While famously known for his trailblazing baseball career, Georgia native Jackie Robinson (1919-1972) also persistently fought to gain equality for African Americans throughout his life. Robinson was a civil rights leader who used his influence and resources to create change, and his efforts are the focus of this Profiles in Leadership installment.
After his baseball career, Jackie Robinson worked for Chock Full o’Nuts, a New York coffee company, as Director of Personnel, Vice President, and a member of its Board of Directors. Robinson used his positions to benefit his employees, advocating for others in matters of hiring, training, compensation, and promotion. Outside of the workplace, he helped found Freedom National Bank in Harlem. Located in a poor area, the bank provided small business loans and mortgages. Its purpose was to help African Americans achieve a better economic future.

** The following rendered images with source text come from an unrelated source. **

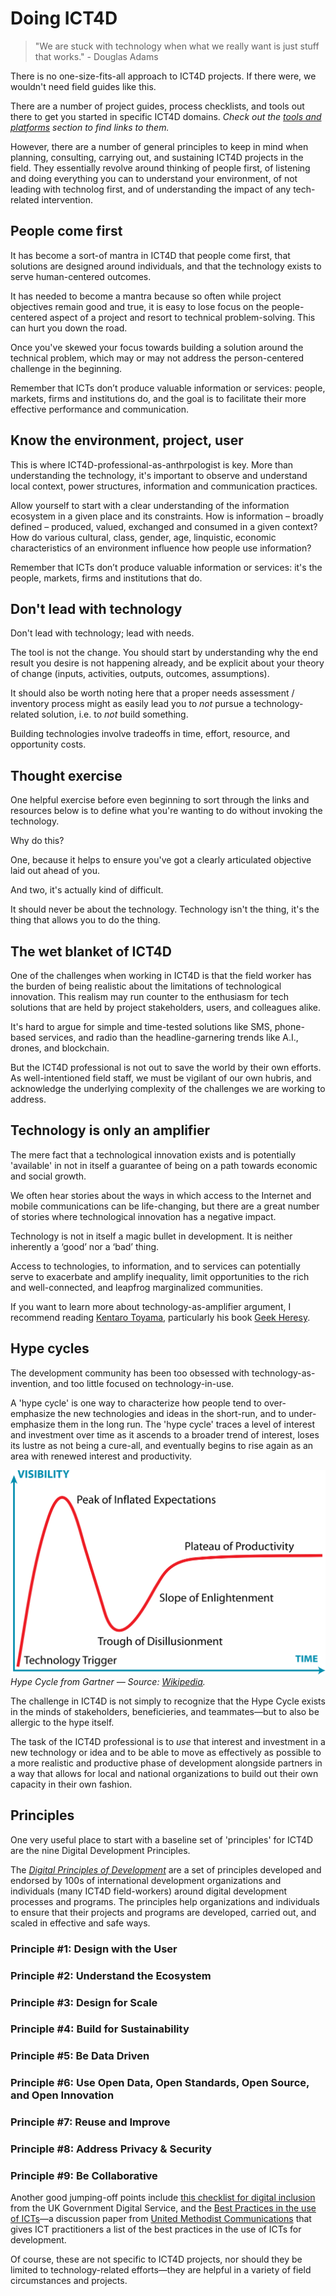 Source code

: # Doing ICT4D

> "We are stuck with technology when what we really want is just stuff that works." - Douglas Adams

There is no one-size-fits-all approach to ICT4D projects. If there were, we wouldn't need field guides like this. 

There are a number of project guides, process checklists, and tools out there to get you started in specific ICT4D domains. *Check out the [tools and platforms]() section to find links to them.*

However, there are a number of general principles to keep in mind when planning, consulting, carrying out, and sustaining ICT4D projects in the field. They essentially revolve around thinking of people first, of listening and doing everything you can to understand your environment, of not leading with technolog first, and of understanding the impact of any tech-related intervention.



## People come first

It has become a sort-of mantra in ICT4D that people come first, that solutions are designed around individuals, and that the technology exists to serve human-centered outcomes.

It has needed to become a mantra because so often while project objectives remain good and true, it is easy to lose focus on the people-centered aspect of a project and resort to technical problem-solving. This can hurt you down the road.

Once you've skewed your focus towards building a solution around the technical problem, which may or may not address the person-centered challenge in the beginning.

Remember that ICTs don’t produce valuable information or services: people, markets, firms and institutions do, and the goal is to facilitate their more effective performance and communication.


## Know the environment, project, user

This is where ICT4D-professional-as-anthrpologist is key. More than understanding the technology, it's important to observe and understand local context, power structures, information and communication practices.

Allow yourself to start with a clear understanding of the information ecosystem in a given place and its constraints. How is information – broadly defined – produced, valued, exchanged and consumed in a given context? How do various cultural, class, gender, age, linquistic, economic characteristics of an environment influence how people use information?

Remember that ICTs don’t produce valuable information or services: it's the people, markets, firms and institutions that do.



## Don't lead with technology

Don't lead with technology; lead with needs.

The tool is not the change. You should start by understanding why the end result you desire is not happening already, and be explicit about your theory of change (inputs, activities, outputs, outcomes, assumptions).

It should also be worth noting here that a proper needs assessment / inventory process might as easily lead you to *not* pursue a technology-related solution, i.e. to *not* build something.

Building technologies involve tradeoffs in time, effort, resource, and opportunity costs.



## Thought exercise

One helpful exercise before even beginning to sort through the links and resources below is to define what you're wanting to do without invoking the technology.

Why do this?

One, because it helps to ensure you've got a clearly articulated objective laid out ahead of you.

And two, it's actually kind of difficult.

It should never be about the technology. Technology isn't the thing, it's the thing that allows you to do the thing.



## The wet blanket of ICT4D

One of the challenges when working in ICT4D is that the field worker has the burden of being realistic about the limitations of technological innovation. This realism may run counter to the enthusiasm for tech solutions that are held by project stakeholders, users, and colleagues alike.

It's hard to argue for simple and time-tested solutions like SMS, phone-based services, and radio than the headline-garnering trends like A.I., drones, and blockchain.

But the ICT4D professional is not out to save the world by their own efforts. As well-intentioned field staff, we must be vigilant of our own hubris, and acknowledge the underlying complexity of the challenges we are working to address.



## Technology is only an amplifier

The mere fact that a technological innovation exists and is potentially 'available' in not in itself a guarantee of being on a path towards economic and social growth.

We often hear stories about the ways in which access to the Internet and mobile communications can be life-changing, but there are a great number of stories where technological innovation has a negative impact.

Technology is not in itself a magic bullet in development. It is neither inherently a ‘good’ nor a ‘bad’ thing.

Access to technologies, to information, and to services can potentially serve to exacerbate and amplify inequality, limit opportunities to the rich and well-connected, and leapfrog marginalized communities.

If you want to learn more about technology-as-amplifier argument, I recommend reading [Kentaro Toyama](http://www.kentarotoyama.org/), particularly his book [Geek Heresy](https://www.amazon.com/dp/161039528X/).



## Hype cycles

The development community has been too obsessed with technology-as-invention, and too little focused on technology-in-use.

A 'hype cycle' is one way to characterize how people tend to over-emphasize the new technologies and ideas in the short-run, and to under-emphasize them in the long run. The 'hype cycle' traces a level of interest and investment over time as it ascends to a broader trend of interest, loses its lustre as not being a cure-all, and eventually begins to rise again as an area with renewed interest and productivity.

![Hype cycle](../images/hype-cycle.svg)
*Hype Cycle from Gartner — Source: [Wikipedia](https://en.wikipedia.org/wiki/Hype_cycle#/media/File:Gartner_Hype_Cycle.svg).*

The challenge in ICT4D is not simply to recognize that the Hype Cycle exists in the minds of stakeholders, beneficieries, and teammates—but to also be allergic to the hype itself.

The task of the ICT4D professional is to *use* that interest and investment in a new technology or idea and to be able to move as effectively as possible to a more realistic and productive phase of development alongside partners in a way that allows for local and national organizations to build out their own capacity in their own fashion.



## Principles


One very useful place to start with a baseline set of 'principles' for ICT4D are the nine Digital Development Principles.

The [_Digital Principles of Development_](http://digitalprinciples.org/) are a set of principles developed and endorsed by 100s of international development organizations and individuals (many ICT4D field-workers) around digital development processes and programs. The principles help organizations and individuals to ensure that their projects and programs are developed, carried out, and scaled in effective and safe ways.

### Principle #1: Design with the User
### Principle #2: Understand the Ecosystem
### Principle #3: Design for Scale
### Principle #4: Build for Sustainability
### Principle #5: Be Data Driven
### Principle #6: Use Open Data, Open Standards, Open Source, and Open Innovation
### Principle #7: Reuse and Improve
### Principle #8: Address Privacy & Security
### Principle #9: Be Collaborative

Another good jumping-off points include [this checklist for digital inclusion](https://gds.blog.gov.uk/2014/01/13/a-checklist-for-digital-inclusion-if-we-do-these-things-were-doing-digital-inclusion) from the UK Government Digital Service, and the [Best Practices in the use of ICTs](http://ow.ly/uLrRM)—a discussion paper from [United Methodist Communications](http://www.umcom.org/site/c.mrLZJ9PFKmG/b.2730433/k.BD83/Home.htm) that gives ICT practitioners a list of the best practices in the use of ICTs for development.

Of course, these are not specific to ICT4D projects, nor should they be limited to technology-related efforts—they are helpful in a variety of field circumstances and projects.



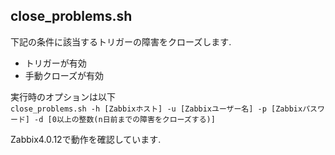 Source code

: ## close_problems.sh


下記の条件に該当するトリガーの障害をクローズします.  
- トリガーが有効
- 手動クローズが有効
  
実行時のオプションは以下  
`close_problems.sh -h [Zabbixホスト] -u [Zabbixユーザー名] -p [Zabbixパスワード] -d [0以上の整数(n日前までの障害をクローズする)]`
  
Zabbix4.0.12で動作を確認しています.
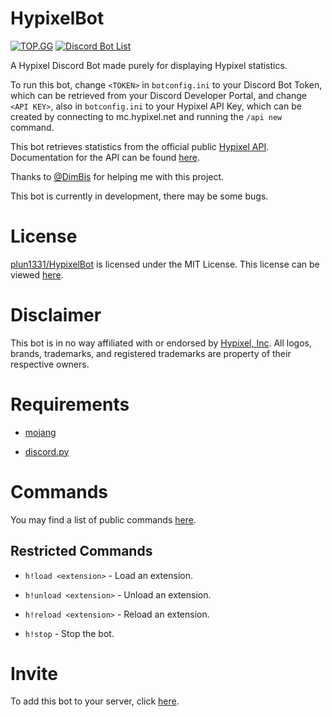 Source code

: # HypixelBot
[![TOP.GG](https://top.gg/api/widget/764677833820995605.svg)](https://top.gg/bot/764677833820995605)
[![Discord Bot List](https://discordbotlist.com/bots/764677833820995605/widget)](https://discordbotlist.com/bots/764677833820995605)

A Hypixel Discord Bot made purely for displaying Hypixel statistics.

To run this bot, change `<TOKEN>` in `botconfig.ini` to your Discord Bot Token, which can be retrieved from your Discord Developer Portal, and change `<API KEY>`, also in `botconfig.ini` to your Hypixel API Key, which can be created by connecting to mc.hypixel.net and running the `/api new` command.

This bot retrieves statistics from the official public [Hypixel API](https://api.hypixel.net). Documentation for the API can be found [here](https://github.com/HypixelDev/PublicAPI/tree/master/Documentation).

Thanks to [@DimBis](https://dimmy.xyz) for helping me with this project.

This bot is currently in development, there may be some bugs.

# License
[plun1331/HypixelBot](https://github.com/plun1331/HypixelBot) is licensed under the MIT License. This license can be viewed [here](https://github.com/plun1331/HypixelBot/blob/main/LICENSE).

# Disclaimer
This bot is in no way affiliated with or endorsed by [Hypixel, Inc](https://hypixel.net). All logos, brands, trademarks, and registered trademarks are property of their respective owners.

# Requirements
- [mojang](https://pypi.org/project/mojang/)

- [discord.py](https://pypi.org/project/discord.py/)

# Commands

You may find a list of public commands [here](https://github.com/plun1331/HypixelBot/blob/main/COMMANDS.md).

## Restricted Commands
- `h!load <extension>` - Load an extension.

- `h!unload <extension>` - Unload an extension.

- `h!reload <extension>` - Reload an extension.

- `h!stop` - Stop the bot.


# Invite
To add this bot to your server, click [here](https://plun1331.github.io/hypixelbot/add).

In 1962, Martin Luther King, Jr. asked Robinson to visit Georgia to assist in the Albany Movement following mass arrests and the burning of three churches in response to peaceful protests in that city. Robinson spoke out about the hate crimes and raised money to rebuild the churches. He also advocated for support at Chock Full o’Nuts, which contributed a generous donation to the rebuilding effort. After two years of hard work, he raised $50,000, and the churches were rebuilt.
Jackie Robinson’s example led others to actively participate in the advancement of equality among America’s people. Georgia especially remembers him for defending equal rights for African Americans. He gave hope to those who daily organized to fight for the freedom of all.